Sweden's central bank maintained its key interest rate, after lifting it from negative territory in December, and signaled that rates will remain zero for a prolonged period.

The Executive Board of Riksbank decided to keep its repo rate unchanged at zero percent, as widely expected, on Wednesday.

The repo rate remained negative since the start of 2015 until December 2019, when it was raised by 25 basis points to the current level.

The forecast for the repo rate was also the same as projected in December. The repo rate is expected to remain at zero percent during almost the entire forecast period, the bank said.

The chances of a rate cut in the near-term seem fairly low, James Smith and Petr Krpata, economists at ING, said. Barring a material worsening in the outlook, policymakers will be wary of taking the repo rate into negative again so soon after raising it.

The central bank will continue to purchase government bonds for a total nominal amount of SEK 45 billion, until December 2020.

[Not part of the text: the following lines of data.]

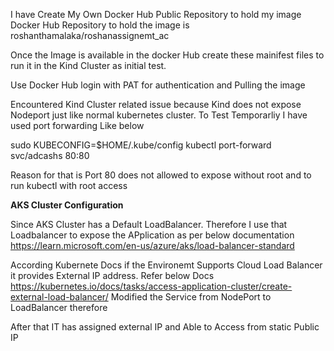 I have Create My Own Docker Hub Public Repository to hold my image
Docker Hub Repository to hold the image is roshanthamalaka/roshanassignemt_ac

Once the Image is available in the docker Hub create these mainifest files to  run it in the Kind Cluster as initial test.

Use Docker Hub login with PAT for authentication and Pulling the image 

Encountered Kind Cluster related issue because Kind does not expose Nodeport just like normal kubernetes cluster. 
To Test Temporarliy I have used port forwarding Like below 

sudo KUBECONFIG=$HOME/.kube/config kubectl port-forward svc/adcashs 80:80
 
Reason for that is Port 80 does not allowed to expose without root and to run kubectl with root access

__AKS Cluster Configuration__

Since AKS Cluster has a Default LoadBalancer. Therefore I use that Loadbalancer to expose the APplication as per below documentation
https://learn.microsoft.com/en-us/azure/aks/load-balancer-standard 

According Kubernete Docs if the Environemt Supports Cloud Load Balancer it provides External IP address. Refer below Docs 
https://kubernetes.io/docs/tasks/access-application-cluster/create-external-load-balancer/ 
Modified the Service from NodePort to LoadBalancer therefore 

After that IT has assigned external IP and Able to Access from static Public IP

Policymakers said the unusually mild winter and lower oil prices are contributing to falling energy prices, keeping inflation low in 2020.

The bank downgraded its inflation outlook for 2020 to 1.4 percent from 1.8 percent and kept the projection for 2021 at 1.8 percent, and that for 2022 at 2.1 percent.

At the same time, the bank lifted its growth projection for this year to 1.3 percent from 1.2 percent and that for 2021 to 1.8 percent from 1.7 percent. GDP is forecast to grow 2 percent in 2022 versus the previous forecast of 1.9 percent.

According to Riksbank, GDP growth will be moderate this year and then increase gradually from the end of 2020 when demand abroad stabilizes at the same time as investment and consumption in Sweden increase slightly more rapidly.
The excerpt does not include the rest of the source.